Terrifié, le « ver luisant » dirigea sa torche vers l’endroit que je lui désignais et, lorsqu’il vit le tableau, il laissa sourdre une exclamation.
J’étais encore sous le coup de l’horrible découverte. Un doute m’assaillit alors : et si l’homme n’était pas mort mais simplement ivre ? Dans ce cas, il fallait lui porter secours sans tarder, le mettre à l’abri dans un lieu sûr.
– Aidez-moi à le relever, dis-je au veilleur de nuit. Il est peut-être vivant.
– Ne le touchez pas, Monsieur ! implora Pacomio. Tâchons d’éviter les ennuis avec « ceux » de la justice, ne nous mettons pas dans le pétrin. J’ai déjà vu beaucoup de morts et je peux vous assurer que celui-ci a bien trépassé.
Je pénétrai dans le terrain vague, en me faufilant entre les planches. Tout en m’éclairant, le veilleur protestait, me donnait moult conseils en criant. Je me penchai sur le corps et palpai une main : elle était glacée. Je tentai de percevoir sa respiration. En vain. Je soulevai son bras. Il retomba, raide. Pacomio avait raison. Il était trop tard pour lui porter secours.

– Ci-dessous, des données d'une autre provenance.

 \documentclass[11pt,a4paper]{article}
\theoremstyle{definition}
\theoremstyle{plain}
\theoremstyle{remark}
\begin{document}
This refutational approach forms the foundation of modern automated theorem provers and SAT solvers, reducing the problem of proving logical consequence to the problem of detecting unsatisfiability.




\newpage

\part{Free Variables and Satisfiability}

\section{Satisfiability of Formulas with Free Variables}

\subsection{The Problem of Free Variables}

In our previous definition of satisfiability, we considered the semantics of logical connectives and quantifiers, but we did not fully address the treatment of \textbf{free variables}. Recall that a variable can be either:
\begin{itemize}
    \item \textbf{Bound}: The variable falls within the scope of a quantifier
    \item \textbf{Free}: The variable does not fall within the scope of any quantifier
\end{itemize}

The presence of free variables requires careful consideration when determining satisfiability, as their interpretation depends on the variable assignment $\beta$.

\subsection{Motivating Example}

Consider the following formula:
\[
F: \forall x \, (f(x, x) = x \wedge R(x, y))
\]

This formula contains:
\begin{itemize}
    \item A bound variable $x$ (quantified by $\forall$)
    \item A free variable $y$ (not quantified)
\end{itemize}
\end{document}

– Je ne veux pas d’ennuis et il est hors de question que je passe une nuit blanche, murmurai-je, en glissant une pièce au veilleur de nuit. Appelez à l’aide : faites venir la police et qu’elle fasse son travail. Et je vous le répète, ne mentez pas et n’omettez pas de signaler que c’est moi qui ai découvert le corps. Dans un cas comme celui-ci, il convient de dire toute la vérité, pour ne pas avoir de mauvaises surprises.

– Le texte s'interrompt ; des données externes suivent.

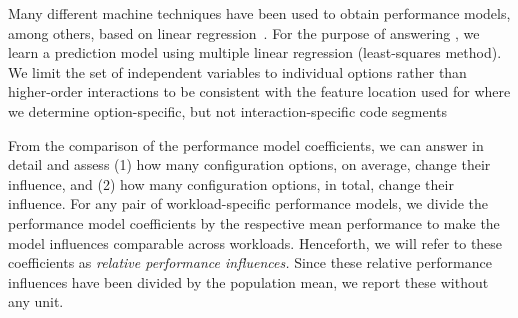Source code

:Many different machine techniques have been used to obtain performance models, among others, based on linear regression~\cite{perLasso,siegmundPerformanceinfluenceModelsHighly2015,dorn2020}. For the purpose of answering , we learn a prediction model using multiple linear regression (least-squares method). We limit the set of independent variables to individual options rather than higher-order interactions to be consistent with the feature location used for  where we determine option-specific, but not interaction-specific code segments

From the comparison of the performance model coefficients, we can answer  in detail and assess (1) how many configuration options, on average, change their influence, and (2) how many configuration options, in total, change their influence. For any pair of workload-specific performance models, we divide the performance model coefficients by the respective mean performance to make the model influences comparable across workloads. Henceforth, we will refer to these coefficients as \textit{relative performance influences.} {\color{blue!60!black}Since these relative performance influences have been divided by the population mean, we report these without any unit.}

Une fois chez moi, je me couchai pour essayer de dormir. Lorsque j’y parvins, mon sommeil ne fut qu’un tricotage et détricotage confus de fragments de scènes dans lesquelles se mêlaient les deux impressions de la veille. Mon esprit survolté tissait un lien étroit entre l’incident du théâtre et le drame du terrain vague. Par moments, j’avais le sentiment que le mort et l’homme qui feignait d’être en colère étaient une seule et même personne, que le corps glacé gisant sur le terrain vague était celui d’Andrés Ariza. D’autres fois, j’avais l’impression qu’Andrés Ariza le découvrait avant moi et qu’il m’accusait du crime, au motif que mon domicile se trouvait à proximité du lieu où la victime avait été découverte. Mais pouvait-on réellement y voir un crime et une victime ? À mon réveil, je n’en étais plus aussi certain car je ne me souvenais pas d’avoir vu de blessure ou de plaie sur cet homme. Et pourtant, la conviction qu’il s’agissait d’un crime me rendait fébrile. Je commençais à comprendre que la seule chose qui me touchait profondément et qui venait briser l’uniformité grise de la civilisation, c’était le crime. La saveur aigre-douce du crime avait effacé de mon palais l’insipidité de l’ennui. Seul le crime pouvait m’intéresser. Je m’agitais sur ma couche comme sur un lit de braises ; c’était du vif-argent qui coulait dans mes veines. Pourquoi n’avais-je pas voulu assister à la levée du corps ? Sans doute pour nourrir ma rêverie, mon intuition mystérieuse. Pour méditer, comme méditent les visionnaires, au-delà de la réalité visible, à la recherche de la réalité cachée.